Vida de perros

Sin necesidad de Baco

Ha pasado un año, sería un año si no fuera porque las festividades católicas condicionan la mayoría de nuestras celebraciones, un año transcurrido decía desde que apareciera en la sección La Gente de Valdés la columna “El Carnaval se muere, salvemos el Carnaval”. No es necesario ahondar más en el contenido del artículo presentado, basta el encabezamiento para adivinar de qué se estaba hablando. Aún así esperemos que la pérdida continuada de participantes en la fiesta no merme el esfuerzo y la diversión de quienes se empeñan en que la celebración continúe viva en Villena. ¡Que viva muchos años la Corporación Municipal del Entierro de la Sardina!
Podríamos buscar el origen de la dolencia que acusa el Carnaval en su origen, estructura o desarrollo. Pero quizás si continuamos investigando obtengamos otro dato que puede dar luz a la problemática presentada. Sin abandonar la sección de Valdés tropezamos con otra columna, aunque ésta no se refiere al Carnaval sino a las fiestas de Pascua. El artículo nos pregunta de entrada “¿Os acordáis de Bulilla?” y con tono melancólico navega entre términos como “Chínchamela”, cuadrillas, monas o locales (por “localicos de pascua”). Tal vez el planteamiento nos recuerde al citado anteriormente: pérdida de participación, desaparición de costumbres tradicionales, nostalgia valdesiana en definitiva que añora felices momentos y que desea entregar a su descendencia. Como podemos ver las dos tradiciones presentadas pertenecen en conjunto a la celebración religiosa de la Pascua. Si bien el Carnaval sería la respuesta pagana al compromiso impuesto por una religión entonces dominante, no por ello deja de estar ligado a la misma celebración pese a su sentido laico. La coincidencia entonces en cuanto al digamos entusiasmo general por participar en una y otra pudieran deberse a un mismo motivo: el desinterés religioso por la festividad que representa la celebración católica se decanta a favor de actividades más carnales: viajar sin ir más lejos. Consecuentemente, a la falta de participación en dichas tradiciones se refleja en la ausencia de seguimiento de las imposiciones de la cuaresma, período ascético precedido por el desmadre generalizado y permitido que se realizaba durante los días de Carnaval. Desmadre además amparado por el uso de máscaras y disfraces que permitían excesos anónimos.

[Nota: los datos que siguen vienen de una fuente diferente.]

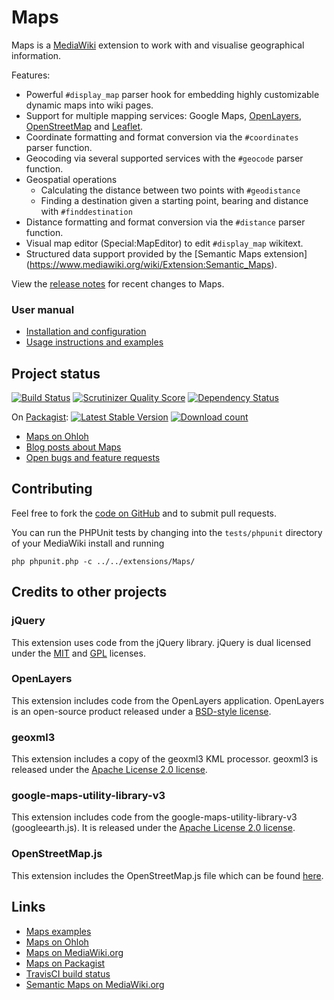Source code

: # Maps

Maps is a [MediaWiki](https://www.mediawiki.org) extension to work with and visualise geographical
information.

Features:

* Powerful `#display_map` parser hook for embedding highly customizable dynamic maps into wiki pages.
* Support for multiple mapping services: Google Maps, [OpenLayers](http://www.openlayers.org/),
[OpenStreetMap](www.openstreetmap.org/) and [Leaflet](http://leafletjs.com/).
* Coordinate formatting and format conversion via the `#coordinates` parser function.
* Geocoding via several supported services with the `#geocode` parser function.
* Geospatial operations
    * Calculating the distance between two points with `#geodistance`
    * Finding a destination given a starting point, bearing and distance with `#finddestination`
* Distance formatting and format conversion via the `#distance` parser function.
* Visual map editor (Special:MapEditor) to edit `#display_map` wikitext.
* Structured data support provided by the [Semantic Maps extension]
(https://www.mediawiki.org/wiki/Extension:Semantic_Maps).

View the [release notes](docs/RELEASE-NOTES.md) for recent changes to Maps.

### User manual

* [Installation and configuration](docs/INSTALL.md)
* [Usage instructions and examples](https://semantic-mediawiki.org/wiki/Maps)

## Project status

[![Build Status](https://secure.travis-ci.org/JeroenDeDauw/Maps.png?branch=master)](http://travis-ci.org/JeroenDeDauw/Maps)
[![Scrutinizer Quality Score](https://scrutinizer-ci.com/g/JeroenDeDauw/Maps/badges/quality-score.png?s=3881a27e63cb64e7511d766bfec2e2db5d39bec3)](https://scrutinizer-ci.com/g/JeroenDeDauw/Maps/)
[![Dependency Status](https://www.versioneye.com/php/mediawiki:maps/dev-master/badge.png)](https://www.versioneye.com/php/mediawiki:maps/dev-master)

On [Packagist](https://packagist.org/packages/mediawiki/maps):
[![Latest Stable Version](https://poser.pugx.org/mediawiki/maps/version.png)](https://packagist.org/packages/mediawiki/maps)
[![Download count](https://poser.pugx.org/mediawiki/maps/d/total.png)](https://packagist.org/packages/mediawiki/maps)

* [Maps on Ohloh](https://www.ohloh.net/p/maps/)
* [Blog posts about Maps](http://www.bn2vs.com/blog/tag/maps)
* [Open bugs and feature requests](https://github.com/JeroenDeDauw/Maps/issues)

## Contributing

Feel free to fork the [code on GitHub](https://github.com/JeroenDeDauw/Maps) and to submit pull
requests.

You can run the PHPUnit tests by changing into the `tests/phpunit` directory of your MediaWiki
install and running

    php phpunit.php -c ../../extensions/Maps/

## Credits to other projects

### jQuery

This extension uses code from the jQuery library.
jQuery is dual licensed under the
[MIT](http://www.opensource.org/licenses/mit-license.php)
and
[GPL](http://www.opensource.org/licenses/gpl-license.php)
licenses.

### OpenLayers

This extension includes code from the OpenLayers application.
OpenLayers is an open-source product released under a
[BSD-style license](http://svn.openlayers.org/trunk/openlayers/license.txt).

### geoxml3

This extension includes a copy of the geoxml3 KML processor.
geoxml3 is released under the
[Apache License 2.0 license](http://www.apache.org/licenses/LICENSE-2.0).

### google-maps-utility-library-v3

This extension includes code from the google-maps-utility-library-v3 (googleearth.js).
It is released under the
[Apache License 2.0 license](http://www.apache.org/licenses/LICENSE-2.0).

### OpenStreetMap.js

This extension includes the OpenStreetMap.js file which can be found
[here](http://www.openstreetmap.org/openlayers/OpenStreetMap.js).

## Links

* [Maps examples](https://semantic-mediawiki.org/wiki/Maps_examples)
* [Maps on Ohloh](https://www.ohloh.net/p/maps)
* [Maps on MediaWiki.org](https://www.mediawiki.org/wiki/Extension:Maps)
* [Maps on Packagist](https://packagist.org/packages/mediawiki/maps)
* [TravisCI build status](https://travis-ci.org/JeroenDeDauw/Maps)
* [Semantic Maps on MediaWiki.org](https://www.mediawiki.org/wiki/Extension:Semantic_Maps)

Vivimos días extraños. Algo se dispara en el cerebro cada vez que la comunidad católica responde a un ataque preguntando si el inquiridor lo exigiría a la comunidad musulmana, por ejemplo. Resulta pese al rotundo despacho un modo de arrinconarse en un espacio donde continuar viviendo con tranquilidad y sin miedo a nuevos ataques. Sin embargo no es eso lo que en realidad se manifiesta públicamente: la influencia de la doctrina católica, de sus costumbres y tradiciones, está más que presente en nuestros días, es todavía una barrera moral incluso para la aprobación de leyes que se adaptan al nuevo mundo que encontramos cada amanecer. Su fuerza, ligada a los grupos que las amparan, sus brazos, quizás son los que nos llevan a escenarios como el del Caso Leganés. Desde luego no se nos olvidan los métodos ni las consecuencias que a lo largo de la historia nos ha regalado la religión católica. Quizás lo necesario para vivir en libertad no consistía en luchar sino en olvidar, ignorar. Y como en cada batalla quedan muertos en el camino, puede que el Carnaval, puede que la Semana Santa. En cualquier caso no se trata de vetar o prohibir sino de respetar las cada vez mayores opciones religiosas practicadas en nuestro país. Opciones que no deben pasar ni en la distribución de celebraciones ni en la relación institucional con el estado por el ojo de aguja que impone la omnipresente religión católica.